25 years of adaptive optics in planetary astronomy, from the direct imaging of asteroids to Earth-Like exoplanets
Marchis, Franck
Adaptive Optics (AO), a technology that compensates in real time for the atmospheric turbulences on ground-based telescopes has been used in planetary astronomy for 25 years. Saint-Pe et al (1993) is the first article reporteing the direct imaging of the asteroid Ceres. Since then AO has flourished and has been installed on 4m-class and in 2000+ on 8m class telescopes allowing astronomers to conduct studies in our solar system, such as the monitoring the volcanic activity of Io (Marchis al., 2000), study Titan's atmosphere of haze and clouds (de Pater et al. 2006), identification of new storms on Neptune (Max et al., 2003), and the measure of the density of asteroids from newly discovered moons (Marchis et al., 2005).Over the last decade, adaptive optics technology has matured and has been used for studies outside our solar system. Thank to a high contrast achieved with coronagraph the close environment of stars can be directly imaged. Using the Gemini Planet Imager, Macintosh et al (2015) discovered a young self-luminous exo-Jupiter planet orbiting the star 51 Eridani.
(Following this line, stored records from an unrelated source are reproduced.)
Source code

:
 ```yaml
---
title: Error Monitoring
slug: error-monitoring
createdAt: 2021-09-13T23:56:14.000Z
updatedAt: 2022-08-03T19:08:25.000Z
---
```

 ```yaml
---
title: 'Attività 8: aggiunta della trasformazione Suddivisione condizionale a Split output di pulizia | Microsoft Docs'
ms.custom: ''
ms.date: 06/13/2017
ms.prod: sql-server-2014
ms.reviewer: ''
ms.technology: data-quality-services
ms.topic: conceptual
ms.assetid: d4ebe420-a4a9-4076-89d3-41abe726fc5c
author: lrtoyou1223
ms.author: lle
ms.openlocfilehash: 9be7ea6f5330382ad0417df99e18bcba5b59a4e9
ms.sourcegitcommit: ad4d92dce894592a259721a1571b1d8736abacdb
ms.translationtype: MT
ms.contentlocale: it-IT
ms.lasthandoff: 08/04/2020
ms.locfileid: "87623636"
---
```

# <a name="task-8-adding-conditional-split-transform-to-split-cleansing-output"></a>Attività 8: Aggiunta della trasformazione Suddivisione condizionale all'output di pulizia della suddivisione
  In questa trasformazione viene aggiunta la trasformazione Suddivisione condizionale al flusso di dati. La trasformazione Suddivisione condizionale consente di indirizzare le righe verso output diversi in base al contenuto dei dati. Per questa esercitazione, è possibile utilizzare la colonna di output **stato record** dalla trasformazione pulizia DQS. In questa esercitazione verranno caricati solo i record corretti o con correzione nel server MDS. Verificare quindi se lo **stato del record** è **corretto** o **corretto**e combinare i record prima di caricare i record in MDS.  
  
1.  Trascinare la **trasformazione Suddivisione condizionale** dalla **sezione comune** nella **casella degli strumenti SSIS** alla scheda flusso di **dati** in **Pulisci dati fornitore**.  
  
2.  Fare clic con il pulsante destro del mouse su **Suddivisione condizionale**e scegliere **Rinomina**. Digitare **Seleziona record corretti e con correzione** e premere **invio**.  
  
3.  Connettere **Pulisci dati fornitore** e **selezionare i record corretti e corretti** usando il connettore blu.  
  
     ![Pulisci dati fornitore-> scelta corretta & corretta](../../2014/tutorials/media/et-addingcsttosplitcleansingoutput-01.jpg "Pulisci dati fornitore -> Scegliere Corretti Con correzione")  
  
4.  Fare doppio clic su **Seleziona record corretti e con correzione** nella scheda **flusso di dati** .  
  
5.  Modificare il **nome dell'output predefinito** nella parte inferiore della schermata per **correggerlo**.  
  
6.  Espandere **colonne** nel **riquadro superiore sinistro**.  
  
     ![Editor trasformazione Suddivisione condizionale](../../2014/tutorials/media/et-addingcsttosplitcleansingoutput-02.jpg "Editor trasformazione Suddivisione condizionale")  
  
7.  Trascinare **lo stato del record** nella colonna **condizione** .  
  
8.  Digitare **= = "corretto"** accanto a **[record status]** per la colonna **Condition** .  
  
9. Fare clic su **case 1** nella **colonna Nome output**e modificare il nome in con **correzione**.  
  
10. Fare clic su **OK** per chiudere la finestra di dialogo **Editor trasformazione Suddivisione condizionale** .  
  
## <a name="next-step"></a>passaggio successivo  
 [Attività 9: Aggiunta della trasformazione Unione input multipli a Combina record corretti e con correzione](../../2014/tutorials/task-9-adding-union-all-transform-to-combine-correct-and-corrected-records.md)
Structures like gaps in young circumstellar disks (e.g. HD97048, Ginski et al. 2016) have been reported and interpreted as the presence of nascent exoplanets. Instruments that can reach the diffraction limit of 8m-class telescopes in visible light (e.g. Zimpol) provide images sufficient to study craters on the surface of main belt asteroid (Vernazza et al. 2017).The future of AO systems in planetary science is bright. AO systems are key to image Earth-like exoplanets around nearby stars and are part of future telescopes like ELTs, LUVOIR & HABEX. Several near-term privately funded projects are competing to image Earth-like exoplanets in the Alpha Centauri system. The 30-cm space telescope Project Blue (Morse et al., 2018) or the TIKI AO-equipped mid-infrared camera (Blain et al. 2018) could one day give us the image of another pale blue dot around one of these stars.